▶ Task objective: Select every line containing the word "using" from the material, and copy those lines.

Segment Start: Material provided

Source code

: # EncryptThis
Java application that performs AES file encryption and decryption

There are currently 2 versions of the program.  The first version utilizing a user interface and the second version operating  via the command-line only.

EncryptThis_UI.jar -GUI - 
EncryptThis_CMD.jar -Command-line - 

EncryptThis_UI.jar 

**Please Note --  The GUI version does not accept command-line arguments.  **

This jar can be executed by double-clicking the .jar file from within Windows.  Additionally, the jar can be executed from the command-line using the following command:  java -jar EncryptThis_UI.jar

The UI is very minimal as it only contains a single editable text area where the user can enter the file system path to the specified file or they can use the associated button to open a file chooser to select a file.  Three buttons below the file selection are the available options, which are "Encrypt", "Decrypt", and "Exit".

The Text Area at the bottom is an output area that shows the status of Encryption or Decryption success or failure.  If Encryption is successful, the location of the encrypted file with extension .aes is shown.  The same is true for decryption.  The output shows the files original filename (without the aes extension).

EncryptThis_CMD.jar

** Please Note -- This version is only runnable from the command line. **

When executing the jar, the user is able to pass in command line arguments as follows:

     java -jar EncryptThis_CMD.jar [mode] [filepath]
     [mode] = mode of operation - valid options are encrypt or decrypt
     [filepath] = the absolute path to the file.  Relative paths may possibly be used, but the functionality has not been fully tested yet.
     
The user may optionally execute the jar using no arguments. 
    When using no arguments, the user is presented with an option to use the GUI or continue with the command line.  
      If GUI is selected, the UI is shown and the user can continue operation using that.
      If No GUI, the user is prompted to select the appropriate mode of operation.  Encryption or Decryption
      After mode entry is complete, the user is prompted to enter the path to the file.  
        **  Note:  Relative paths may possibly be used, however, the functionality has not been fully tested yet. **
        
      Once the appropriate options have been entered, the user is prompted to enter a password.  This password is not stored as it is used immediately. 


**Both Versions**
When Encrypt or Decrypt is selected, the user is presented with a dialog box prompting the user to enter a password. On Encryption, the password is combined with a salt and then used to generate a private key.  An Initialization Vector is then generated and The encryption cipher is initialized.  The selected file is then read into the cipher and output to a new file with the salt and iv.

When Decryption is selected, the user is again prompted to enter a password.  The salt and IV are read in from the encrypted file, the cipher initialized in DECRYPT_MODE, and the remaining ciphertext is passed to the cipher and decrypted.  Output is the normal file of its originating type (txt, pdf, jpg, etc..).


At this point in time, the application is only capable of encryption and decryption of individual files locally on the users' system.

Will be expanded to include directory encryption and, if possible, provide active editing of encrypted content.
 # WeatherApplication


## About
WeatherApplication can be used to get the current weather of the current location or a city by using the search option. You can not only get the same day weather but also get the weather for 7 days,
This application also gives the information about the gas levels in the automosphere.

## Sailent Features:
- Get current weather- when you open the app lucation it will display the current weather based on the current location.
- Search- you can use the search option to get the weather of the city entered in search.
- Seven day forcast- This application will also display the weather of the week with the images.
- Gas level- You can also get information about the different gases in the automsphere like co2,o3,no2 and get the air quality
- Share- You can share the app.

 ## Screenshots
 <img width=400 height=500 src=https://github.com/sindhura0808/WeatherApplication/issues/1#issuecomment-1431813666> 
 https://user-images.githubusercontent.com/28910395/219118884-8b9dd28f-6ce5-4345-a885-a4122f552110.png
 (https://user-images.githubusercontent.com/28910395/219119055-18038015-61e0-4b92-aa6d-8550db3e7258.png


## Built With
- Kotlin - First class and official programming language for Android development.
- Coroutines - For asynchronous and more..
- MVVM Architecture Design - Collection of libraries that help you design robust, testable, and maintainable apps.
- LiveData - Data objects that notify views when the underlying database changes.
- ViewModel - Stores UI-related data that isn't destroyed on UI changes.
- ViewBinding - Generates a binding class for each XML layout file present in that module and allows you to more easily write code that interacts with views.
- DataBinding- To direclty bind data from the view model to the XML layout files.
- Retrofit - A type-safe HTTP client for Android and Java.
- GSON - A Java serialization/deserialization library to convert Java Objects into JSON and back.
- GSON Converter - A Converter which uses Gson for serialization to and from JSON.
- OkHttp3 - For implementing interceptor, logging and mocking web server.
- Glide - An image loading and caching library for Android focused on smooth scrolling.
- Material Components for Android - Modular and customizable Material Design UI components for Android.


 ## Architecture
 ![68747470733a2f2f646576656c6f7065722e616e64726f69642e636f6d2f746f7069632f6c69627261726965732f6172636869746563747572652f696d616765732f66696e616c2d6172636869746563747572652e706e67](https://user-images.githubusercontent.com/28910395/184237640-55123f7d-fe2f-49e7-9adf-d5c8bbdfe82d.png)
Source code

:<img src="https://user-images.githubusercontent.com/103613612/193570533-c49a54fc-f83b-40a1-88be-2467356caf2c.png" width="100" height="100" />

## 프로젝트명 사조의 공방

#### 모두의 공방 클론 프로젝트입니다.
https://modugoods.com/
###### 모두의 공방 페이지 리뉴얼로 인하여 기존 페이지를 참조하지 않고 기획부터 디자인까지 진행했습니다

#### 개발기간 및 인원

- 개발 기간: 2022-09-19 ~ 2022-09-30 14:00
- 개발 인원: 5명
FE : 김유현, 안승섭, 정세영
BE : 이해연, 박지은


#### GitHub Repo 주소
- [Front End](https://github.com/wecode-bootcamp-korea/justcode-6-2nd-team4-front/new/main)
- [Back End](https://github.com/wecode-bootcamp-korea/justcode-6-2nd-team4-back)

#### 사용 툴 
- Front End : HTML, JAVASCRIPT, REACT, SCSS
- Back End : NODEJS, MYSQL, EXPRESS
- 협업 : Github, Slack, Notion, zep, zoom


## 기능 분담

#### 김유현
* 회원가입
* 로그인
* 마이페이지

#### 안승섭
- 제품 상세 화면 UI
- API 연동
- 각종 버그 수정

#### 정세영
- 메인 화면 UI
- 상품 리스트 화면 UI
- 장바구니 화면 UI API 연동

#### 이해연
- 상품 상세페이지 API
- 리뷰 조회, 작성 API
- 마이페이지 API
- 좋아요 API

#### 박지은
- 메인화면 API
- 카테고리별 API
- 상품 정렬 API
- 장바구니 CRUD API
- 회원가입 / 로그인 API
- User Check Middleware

Segment End: Material provided

▶ Response for this exercise:
This jar can be executed by double-clicking the .jar file from within Windows.  Additionally, the jar can be executed from the command-line using the following command:  java -jar EncryptThis_UI.jar
The user may optionally execute the jar using no arguments. 
    When using no arguments, the user is presented with an option to use the GUI or continue with the command line.  
      If GUI is selected, the UI is shown and the user can continue operation using that.
WeatherApplication can be used to get the current weather of the current location or a city by using the search option. You can not only get the same day weather but also get the weather for 7 days,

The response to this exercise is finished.